*Exercise goal*.
Within the data that follows, set down exactly the lines from the one containing "For this problem, we" through the one containing "Here the pixels of each image are processed.", both ends included.

BEGIN Supplied records

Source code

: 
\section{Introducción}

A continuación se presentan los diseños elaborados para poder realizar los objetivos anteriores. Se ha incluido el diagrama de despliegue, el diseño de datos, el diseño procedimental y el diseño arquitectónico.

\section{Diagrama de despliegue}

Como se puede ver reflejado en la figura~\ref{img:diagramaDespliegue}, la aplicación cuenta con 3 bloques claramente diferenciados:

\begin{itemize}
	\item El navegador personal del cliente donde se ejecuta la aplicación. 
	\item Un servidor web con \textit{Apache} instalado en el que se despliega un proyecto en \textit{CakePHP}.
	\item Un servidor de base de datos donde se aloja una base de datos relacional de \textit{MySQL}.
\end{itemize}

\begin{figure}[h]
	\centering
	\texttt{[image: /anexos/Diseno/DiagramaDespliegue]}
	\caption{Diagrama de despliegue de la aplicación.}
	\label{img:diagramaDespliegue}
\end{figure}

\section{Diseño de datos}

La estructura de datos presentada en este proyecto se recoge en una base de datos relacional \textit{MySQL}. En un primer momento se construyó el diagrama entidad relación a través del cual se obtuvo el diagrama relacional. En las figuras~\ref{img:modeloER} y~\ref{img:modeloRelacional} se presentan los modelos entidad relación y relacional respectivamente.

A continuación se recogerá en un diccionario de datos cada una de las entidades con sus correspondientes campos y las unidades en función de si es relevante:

END Supplied records
BEGIN Supplied records

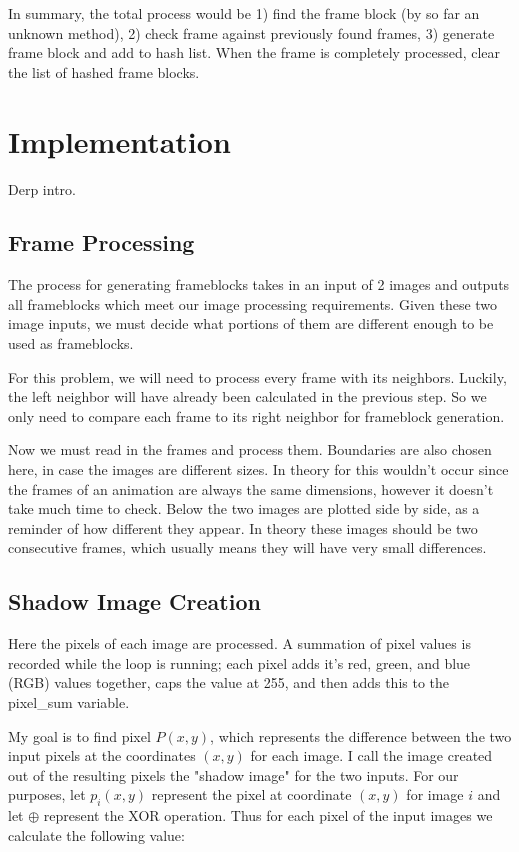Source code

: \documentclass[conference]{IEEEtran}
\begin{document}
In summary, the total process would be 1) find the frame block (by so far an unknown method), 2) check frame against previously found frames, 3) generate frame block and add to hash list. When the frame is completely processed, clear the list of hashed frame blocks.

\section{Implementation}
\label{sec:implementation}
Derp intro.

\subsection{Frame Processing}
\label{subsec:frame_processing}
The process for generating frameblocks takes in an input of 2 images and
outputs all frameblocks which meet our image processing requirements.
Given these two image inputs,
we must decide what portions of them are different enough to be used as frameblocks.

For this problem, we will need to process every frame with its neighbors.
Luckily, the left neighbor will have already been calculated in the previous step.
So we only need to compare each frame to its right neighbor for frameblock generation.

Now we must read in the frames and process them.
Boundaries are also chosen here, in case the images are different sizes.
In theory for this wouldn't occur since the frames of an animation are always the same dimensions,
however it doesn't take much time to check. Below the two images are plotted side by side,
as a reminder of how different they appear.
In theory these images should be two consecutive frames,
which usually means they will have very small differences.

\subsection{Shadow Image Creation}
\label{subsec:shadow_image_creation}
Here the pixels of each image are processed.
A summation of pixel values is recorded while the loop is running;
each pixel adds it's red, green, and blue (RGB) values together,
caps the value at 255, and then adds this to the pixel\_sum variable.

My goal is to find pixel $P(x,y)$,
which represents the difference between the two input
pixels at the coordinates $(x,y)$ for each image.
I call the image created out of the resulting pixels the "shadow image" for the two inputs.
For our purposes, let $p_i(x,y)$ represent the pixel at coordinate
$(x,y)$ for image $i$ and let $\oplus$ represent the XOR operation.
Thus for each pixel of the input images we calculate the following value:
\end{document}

END Supplied records

*Task result*.
For this problem, we will need to process every frame with its neighbors.
Luckily, the left neighbor will have already been calculated in the previous step.
So we only need to compare each frame to its right neighbor for frameblock generation.

Now we must read in the frames and process them.
Boundaries are also chosen here, in case the images are different sizes.
In theory for this wouldn't occur since the frames of an animation are always the same dimensions,
however it doesn't take much time to check. Below the two images are plotted side by side,
as a reminder of how different they appear.
In theory these images should be two consecutive frames,
which usually means they will have very small differences.

\subsection{Shadow Image Creation}
\label{subsec:shadow_image_creation}
Here the pixels of each image are processed.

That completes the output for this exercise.